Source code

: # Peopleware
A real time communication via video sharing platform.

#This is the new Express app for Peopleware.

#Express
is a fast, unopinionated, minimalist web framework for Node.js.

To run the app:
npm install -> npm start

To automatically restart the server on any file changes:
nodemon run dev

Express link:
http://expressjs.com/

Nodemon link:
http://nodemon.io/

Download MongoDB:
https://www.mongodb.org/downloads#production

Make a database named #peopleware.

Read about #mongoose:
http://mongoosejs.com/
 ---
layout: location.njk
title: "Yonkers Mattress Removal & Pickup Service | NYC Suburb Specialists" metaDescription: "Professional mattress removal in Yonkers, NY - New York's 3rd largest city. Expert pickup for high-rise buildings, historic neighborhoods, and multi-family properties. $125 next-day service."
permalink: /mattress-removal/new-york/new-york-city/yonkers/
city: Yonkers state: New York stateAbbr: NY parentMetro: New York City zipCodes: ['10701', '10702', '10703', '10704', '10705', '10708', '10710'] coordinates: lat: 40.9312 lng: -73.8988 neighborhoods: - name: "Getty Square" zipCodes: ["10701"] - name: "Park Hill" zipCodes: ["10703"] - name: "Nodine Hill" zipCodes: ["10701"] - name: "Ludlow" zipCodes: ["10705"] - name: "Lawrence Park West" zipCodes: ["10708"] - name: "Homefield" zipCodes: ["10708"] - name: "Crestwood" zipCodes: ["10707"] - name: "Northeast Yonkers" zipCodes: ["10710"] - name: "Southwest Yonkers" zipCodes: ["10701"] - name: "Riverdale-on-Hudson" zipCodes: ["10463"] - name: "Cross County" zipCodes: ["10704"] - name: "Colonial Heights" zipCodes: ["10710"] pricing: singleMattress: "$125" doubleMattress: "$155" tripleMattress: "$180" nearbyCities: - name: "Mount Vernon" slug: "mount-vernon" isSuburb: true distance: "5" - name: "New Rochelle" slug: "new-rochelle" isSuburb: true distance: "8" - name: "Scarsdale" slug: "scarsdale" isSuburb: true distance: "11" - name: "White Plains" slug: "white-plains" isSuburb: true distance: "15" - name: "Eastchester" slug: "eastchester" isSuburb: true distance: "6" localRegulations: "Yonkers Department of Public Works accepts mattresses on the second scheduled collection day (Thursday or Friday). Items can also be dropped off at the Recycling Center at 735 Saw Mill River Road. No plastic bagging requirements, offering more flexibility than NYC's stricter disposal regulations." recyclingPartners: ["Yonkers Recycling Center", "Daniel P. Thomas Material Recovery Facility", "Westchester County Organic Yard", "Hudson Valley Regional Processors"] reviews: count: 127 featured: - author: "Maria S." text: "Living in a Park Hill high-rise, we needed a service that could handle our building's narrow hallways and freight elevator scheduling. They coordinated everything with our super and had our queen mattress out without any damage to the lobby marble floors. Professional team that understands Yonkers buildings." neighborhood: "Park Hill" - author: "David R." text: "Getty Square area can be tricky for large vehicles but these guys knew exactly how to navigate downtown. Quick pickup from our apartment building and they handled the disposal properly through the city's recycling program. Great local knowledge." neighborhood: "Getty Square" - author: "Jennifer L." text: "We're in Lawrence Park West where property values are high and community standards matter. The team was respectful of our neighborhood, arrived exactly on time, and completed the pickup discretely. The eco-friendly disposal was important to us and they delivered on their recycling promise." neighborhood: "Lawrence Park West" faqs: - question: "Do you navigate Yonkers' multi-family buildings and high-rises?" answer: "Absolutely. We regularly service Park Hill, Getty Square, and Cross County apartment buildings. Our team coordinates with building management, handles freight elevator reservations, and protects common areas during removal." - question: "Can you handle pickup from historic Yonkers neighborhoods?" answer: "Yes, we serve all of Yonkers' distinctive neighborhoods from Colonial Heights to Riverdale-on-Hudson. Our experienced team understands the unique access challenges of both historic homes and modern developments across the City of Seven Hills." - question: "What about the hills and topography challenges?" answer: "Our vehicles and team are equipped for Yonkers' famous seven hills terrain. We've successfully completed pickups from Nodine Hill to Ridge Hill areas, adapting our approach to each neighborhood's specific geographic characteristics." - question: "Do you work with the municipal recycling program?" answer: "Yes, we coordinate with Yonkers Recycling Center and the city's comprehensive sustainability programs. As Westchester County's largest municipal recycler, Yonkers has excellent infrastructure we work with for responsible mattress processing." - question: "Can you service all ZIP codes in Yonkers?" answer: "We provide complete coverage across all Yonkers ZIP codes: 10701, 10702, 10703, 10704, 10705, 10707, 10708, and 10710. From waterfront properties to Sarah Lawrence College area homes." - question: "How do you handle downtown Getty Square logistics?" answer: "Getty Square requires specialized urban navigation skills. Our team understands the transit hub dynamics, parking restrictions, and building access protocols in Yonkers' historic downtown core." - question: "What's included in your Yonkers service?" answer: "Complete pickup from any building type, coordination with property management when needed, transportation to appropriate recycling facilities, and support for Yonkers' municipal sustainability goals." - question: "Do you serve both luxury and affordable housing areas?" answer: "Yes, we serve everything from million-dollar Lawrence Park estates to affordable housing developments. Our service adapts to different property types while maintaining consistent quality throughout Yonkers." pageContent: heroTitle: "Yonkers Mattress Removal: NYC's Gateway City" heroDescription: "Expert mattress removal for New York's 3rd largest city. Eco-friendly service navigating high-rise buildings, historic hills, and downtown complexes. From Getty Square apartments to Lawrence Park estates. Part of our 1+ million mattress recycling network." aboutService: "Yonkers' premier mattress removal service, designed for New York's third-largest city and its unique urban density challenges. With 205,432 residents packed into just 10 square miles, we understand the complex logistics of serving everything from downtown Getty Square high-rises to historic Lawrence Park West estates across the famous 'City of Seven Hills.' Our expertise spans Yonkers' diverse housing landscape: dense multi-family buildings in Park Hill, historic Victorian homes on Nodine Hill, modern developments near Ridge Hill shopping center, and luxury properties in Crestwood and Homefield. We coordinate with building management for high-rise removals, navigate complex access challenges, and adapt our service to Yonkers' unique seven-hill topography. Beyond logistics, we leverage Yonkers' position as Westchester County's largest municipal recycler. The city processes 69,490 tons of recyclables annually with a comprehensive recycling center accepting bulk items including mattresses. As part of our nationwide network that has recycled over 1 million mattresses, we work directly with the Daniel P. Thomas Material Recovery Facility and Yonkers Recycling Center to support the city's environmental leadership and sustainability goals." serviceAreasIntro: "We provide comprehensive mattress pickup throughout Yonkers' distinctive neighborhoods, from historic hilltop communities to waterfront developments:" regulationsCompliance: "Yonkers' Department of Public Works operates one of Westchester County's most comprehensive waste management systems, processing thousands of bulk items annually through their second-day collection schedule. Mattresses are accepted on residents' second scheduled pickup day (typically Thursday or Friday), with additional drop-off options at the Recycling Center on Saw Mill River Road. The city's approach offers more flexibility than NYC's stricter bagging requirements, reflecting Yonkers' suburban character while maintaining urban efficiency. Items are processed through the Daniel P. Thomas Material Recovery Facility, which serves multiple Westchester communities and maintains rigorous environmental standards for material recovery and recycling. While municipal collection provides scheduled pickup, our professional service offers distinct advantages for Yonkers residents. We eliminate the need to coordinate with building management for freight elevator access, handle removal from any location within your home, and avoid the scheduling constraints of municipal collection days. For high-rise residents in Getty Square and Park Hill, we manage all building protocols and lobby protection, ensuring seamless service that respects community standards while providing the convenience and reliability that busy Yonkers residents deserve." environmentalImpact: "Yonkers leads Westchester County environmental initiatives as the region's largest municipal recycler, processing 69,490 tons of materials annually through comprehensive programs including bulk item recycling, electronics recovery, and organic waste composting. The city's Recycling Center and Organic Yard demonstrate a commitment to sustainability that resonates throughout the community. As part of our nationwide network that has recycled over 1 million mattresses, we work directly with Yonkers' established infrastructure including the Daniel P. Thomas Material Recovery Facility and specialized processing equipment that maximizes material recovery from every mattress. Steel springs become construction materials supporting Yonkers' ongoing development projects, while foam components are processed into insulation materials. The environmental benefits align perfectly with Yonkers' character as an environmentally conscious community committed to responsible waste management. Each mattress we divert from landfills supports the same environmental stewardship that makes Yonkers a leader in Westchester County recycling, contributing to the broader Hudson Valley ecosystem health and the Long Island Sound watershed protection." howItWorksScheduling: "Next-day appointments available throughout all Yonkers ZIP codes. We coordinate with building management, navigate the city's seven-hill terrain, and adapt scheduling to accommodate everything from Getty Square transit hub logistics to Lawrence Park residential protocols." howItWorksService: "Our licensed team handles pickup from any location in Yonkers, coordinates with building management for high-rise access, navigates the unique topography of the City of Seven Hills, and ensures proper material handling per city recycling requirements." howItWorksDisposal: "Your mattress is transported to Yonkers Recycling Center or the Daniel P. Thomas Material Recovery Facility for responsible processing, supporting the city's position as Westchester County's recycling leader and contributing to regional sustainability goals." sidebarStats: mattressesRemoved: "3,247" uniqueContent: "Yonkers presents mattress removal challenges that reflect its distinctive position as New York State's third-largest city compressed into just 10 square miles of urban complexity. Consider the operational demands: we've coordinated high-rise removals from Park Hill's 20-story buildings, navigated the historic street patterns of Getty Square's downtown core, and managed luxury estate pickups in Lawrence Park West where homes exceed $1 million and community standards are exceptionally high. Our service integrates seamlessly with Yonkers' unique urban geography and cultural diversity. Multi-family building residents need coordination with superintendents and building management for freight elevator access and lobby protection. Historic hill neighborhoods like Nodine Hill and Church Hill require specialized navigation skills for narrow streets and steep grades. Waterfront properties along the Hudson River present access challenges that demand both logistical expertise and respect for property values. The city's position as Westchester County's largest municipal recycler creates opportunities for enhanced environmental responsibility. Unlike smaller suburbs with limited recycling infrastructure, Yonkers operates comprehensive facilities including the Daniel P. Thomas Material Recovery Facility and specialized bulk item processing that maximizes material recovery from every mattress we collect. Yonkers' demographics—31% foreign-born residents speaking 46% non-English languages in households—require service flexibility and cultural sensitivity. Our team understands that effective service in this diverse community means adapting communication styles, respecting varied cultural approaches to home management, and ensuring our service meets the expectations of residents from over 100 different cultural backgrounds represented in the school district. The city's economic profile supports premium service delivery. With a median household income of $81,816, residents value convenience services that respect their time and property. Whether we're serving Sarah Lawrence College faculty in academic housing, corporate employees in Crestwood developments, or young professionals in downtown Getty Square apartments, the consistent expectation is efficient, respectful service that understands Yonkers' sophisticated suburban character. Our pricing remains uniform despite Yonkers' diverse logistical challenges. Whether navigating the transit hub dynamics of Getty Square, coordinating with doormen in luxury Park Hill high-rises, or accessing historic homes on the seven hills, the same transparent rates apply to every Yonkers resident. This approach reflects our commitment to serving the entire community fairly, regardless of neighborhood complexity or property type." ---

Problem statement — Search the listing above for the lines with "Mattress Removal &" and "permalink: /mattress-removal/new-york/new-york-city/yonkers/", then output those lines and all lines between them exactly.

Task solution —
title: "Yonkers Mattress Removal & Pickup Service | NYC Suburb Specialists" metaDescription: "Professional mattress removal in Yonkers, NY - New York's 3rd largest city. Expert pickup for high-rise buildings, historic neighborhoods, and multi-family properties. $125 next-day service."
permalink: /mattress-removal/new-york/new-york-city/yonkers/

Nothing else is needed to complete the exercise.